- Born: May 12, 1885 Yarmouth, Nova Scotia
- Died: January 23, 1968 (aged 82) Ottawa, Ontario
- Awards: Order of Canada Order of the British Empire
- Scientific career
- Fields: Agriculturalist

= Edgar Archibald =

Canadian agricultural scientist (1885-1968)

Edgar Spinney Archibald, (May 12, 1885 - January 23, 1968) was a Canadian agricultural scientist.

He was the Director of the Dominion Experimental Farm between 1919 and 1950.

Between 1951 and 1952, he was the Senior Food and Agriculture Organization Officer for the United Nations. From 1954 to 1955 he was the Agricultural Advisor to the Ethiopian Minister of Agriculture.

In 1950 he was awarded an honorary Doctor of Laws from the University of Saskatchewan.

In 1967 he was made a Companion of the Order of Canada.

He was a Fellow of the Royal Society of Canada. He was made a Commander of the Order of the British Empire.

On 11 June 1947, the Chilliwack Progress newspaper from Chilliwack British Columbia Canada published an article and picture of Dr Archibald. The newspaper wrote that Archibald had been recognized for his outstanding achievements in experimental agriculture by the Geographic Board of Canada. The Board named Mount Archibald in the Yukon Territory after Dr Archibald. This mountain is located at Latitude 60 degrees, 45', 06", Longitude 137 degrees, 51', 23". At that time, Mount Archibald overlooked an Agriculture Experimental Station located at Mile 1059 of the Alaskan Highway.

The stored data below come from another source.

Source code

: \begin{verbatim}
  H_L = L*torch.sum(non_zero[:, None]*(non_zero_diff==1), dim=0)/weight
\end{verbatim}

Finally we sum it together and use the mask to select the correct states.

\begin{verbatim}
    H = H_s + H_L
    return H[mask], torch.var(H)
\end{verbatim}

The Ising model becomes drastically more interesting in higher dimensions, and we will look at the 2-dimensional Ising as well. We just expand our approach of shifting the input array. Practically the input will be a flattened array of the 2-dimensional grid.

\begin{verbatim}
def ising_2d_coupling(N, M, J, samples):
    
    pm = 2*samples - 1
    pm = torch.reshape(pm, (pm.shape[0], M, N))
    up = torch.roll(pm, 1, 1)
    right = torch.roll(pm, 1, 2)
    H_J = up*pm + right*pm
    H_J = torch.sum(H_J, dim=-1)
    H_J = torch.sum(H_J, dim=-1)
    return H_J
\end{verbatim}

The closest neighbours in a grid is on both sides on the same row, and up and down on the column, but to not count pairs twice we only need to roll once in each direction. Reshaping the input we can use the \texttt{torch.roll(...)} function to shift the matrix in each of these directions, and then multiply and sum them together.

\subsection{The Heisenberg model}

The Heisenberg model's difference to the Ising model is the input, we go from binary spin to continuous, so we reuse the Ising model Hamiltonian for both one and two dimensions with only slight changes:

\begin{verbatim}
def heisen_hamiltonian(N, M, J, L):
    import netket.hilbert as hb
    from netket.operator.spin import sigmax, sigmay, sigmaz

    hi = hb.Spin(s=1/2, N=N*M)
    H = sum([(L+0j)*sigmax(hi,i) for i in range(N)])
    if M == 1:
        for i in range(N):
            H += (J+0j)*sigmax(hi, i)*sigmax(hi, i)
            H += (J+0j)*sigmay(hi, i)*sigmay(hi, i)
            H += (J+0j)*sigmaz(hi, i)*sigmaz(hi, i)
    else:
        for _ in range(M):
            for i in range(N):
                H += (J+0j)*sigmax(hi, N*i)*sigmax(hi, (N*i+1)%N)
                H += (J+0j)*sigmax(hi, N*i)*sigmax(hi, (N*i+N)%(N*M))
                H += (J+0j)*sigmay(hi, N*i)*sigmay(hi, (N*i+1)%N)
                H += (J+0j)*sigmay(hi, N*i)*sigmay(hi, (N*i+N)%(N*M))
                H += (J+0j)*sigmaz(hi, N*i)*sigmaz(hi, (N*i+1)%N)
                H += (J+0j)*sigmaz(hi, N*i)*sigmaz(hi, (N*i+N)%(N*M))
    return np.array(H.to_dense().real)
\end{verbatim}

In 1923-24 Dr Archibald was President of the Ottawa Hunt and Golf Club. During the 20s and 30s he was instrumental in starting a forestation project on the Willie Park Jr designed golf course. Close to 60K trees were planted on the Hunt Club grounds, many of which still border the fairways of the 110 year old Club. In 1938, he wrote a letter to the Club entitled " Tree Planting for the Golf Course: A Happy Experience at the Ottawa Hunt and Golf." The letter was destroyed when the original Club House burned in 1962. In 1966, two years before his death, Archibald recopied the letter and sent it to the club. Club records show that he was a Life Member of the club until he died in 1968.